Despite street protests, Hong Kong's global image remains untarnished

While one index ranks city's civil unrest level below Liberia and North Korea, traditional ratings agencies say it is business as usual

As pro-democracy protesters hold out into a second week of a civil disobedience campaign, there are few signs that dramatic images of Mong Kok street brawls or a barricaded city centre are having any tangible impact on the city's global reputation.

"What is happening here is the same thing that happens in other low-risk places. You have demonstrations in London, New York and Paris, and they don't get labelled high risk just because they have had some demonstrations," said John Barclay, the managing director of Primasia Corporate Services, a company incorporation specialist. "Every single [business] inquiry in the [Primasia] pipeline is proceeding as if nothing has happened."

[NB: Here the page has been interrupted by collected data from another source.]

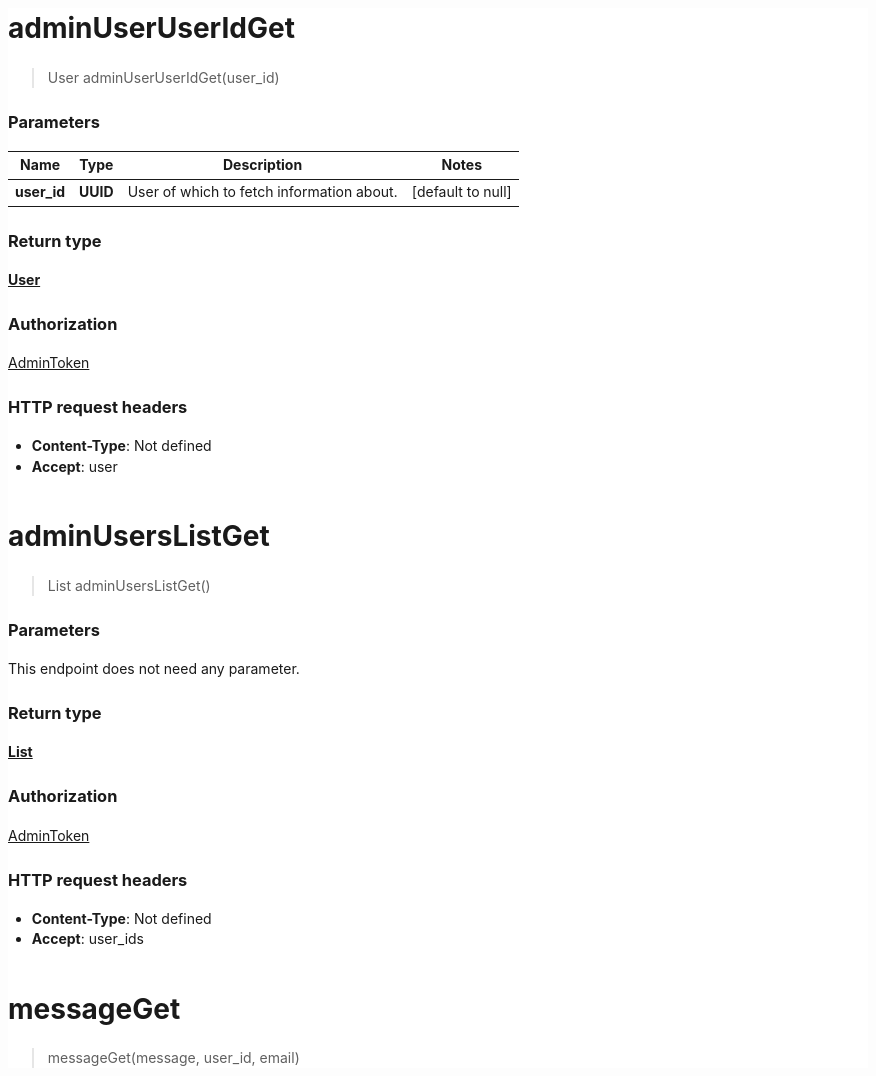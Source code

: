 <a name="adminUserUserIdGet"></a>
# **adminUserUserIdGet**
> User adminUserUserIdGet(user\_id)



### Parameters

|Name | Type | Description  | Notes |
|------------- | ------------- | ------------- | -------------|
| **user\_id** | **UUID**| User of which to fetch information about. | [default to null] |

### Return type

[**User**](../Models/User.md)

### Authorization

[AdminToken](../README.md#AdminToken)

### HTTP request headers

- **Content-Type**: Not defined
- **Accept**: user

<a name="adminUsersListGet"></a>
# **adminUsersListGet**
> List adminUsersListGet()



### Parameters
This endpoint does not need any parameter.

### Return type

[**List**](../Models/User.md)

### Authorization

[AdminToken](../README.md#AdminToken)

### HTTP request headers

- **Content-Type**: Not defined
- **Accept**: user_ids

<a name="messageGet"></a>
# **messageGet**
> messageGet(message, user\_id, email)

The mostly good-natured demonstrations have drawn ire from local politicians and business leaders concerned at any possible erosion to the carefully sculptured image of Hong Kong as a safe, business friendly, trading hub.

However, according to one risk consultancy, this image now has some scuff marks. The protests have pushed the city's social stability below that of strife-torn Liberia and the hermit nation of North Korea, according to an index published yesterday.

The Civil Unrest Index, from British risk consultancy Maplecroft, assesses the likelihood that economic, social and political factors will trigger strikes, protests, ethnic or religious clashes or other conflicts. In the fourth quarter, Hong Kong was assigned a civil unrest reading of 4.86, against 4.9 for North Korea and Liberia. A score of zero indicates the highest risk, with a reading of 10 the lowest risk.

Maplecroft's reading of the risks to Hong Kong stability from the political stand-off contrasts starkly with the far more sanguine assessment of global ratings agencies and investors.

Still, ANZ Banking Group estimates that the city lost HK$2.2 billion in retail sales as a result of the protest zones blocking access to shops and a move by the mainland authorities to cancel tour groups during the week-long National Day holiday.

Overseas, the demonstrations made front-page news but consultants say few, if any, companies are reassessing whether to come to Hong Kong, as the city remains, alongside Singapore, one of only two respected common law jurisdictions in the fast developing Asian region.

"People use Hong Kong for stability and the rule of law it brings. Is that stability now gone? Most people would say no," said Howard Bilton, the chairman of global corporate services firm Sovereign Group.

"We are not aware of any slowdown or concerns" from clients, said Antoine So, the public relations head at InvestHK, a government department charged with helping foreign businesses move to Hong Kong.

Demonstrations started late last month, led by high school and university students angry that planned reforms to the chief executive electoral system offered no platform for non-establishment candidates. Within a week, the protests brought hundreds of thousands of people out onto the streets after a controversial use of tear gas by police quickly gave cause to a groundswell of seething discontent.

After protester numbers began dwindling last weekend, the stability of the city's credit rating was reaffirmed on Monday by ratings agencies Moody's and Fitch, neither of which sees the demonstrations affecting Hong Kong's economy in the medium term, even though government and student negotiations have yet to begin.

"The key pillars of the [Special Autonomous Region's] economy that provide more than half of its output - trade and logistics, financial, and professional services - do not seem to be directly affected by the political disorder. Moreover, its economy has proved resilient to previous downturns, such as during the 2008-09 global financial crisis and the Sars epidemic," according to a Moody's statement.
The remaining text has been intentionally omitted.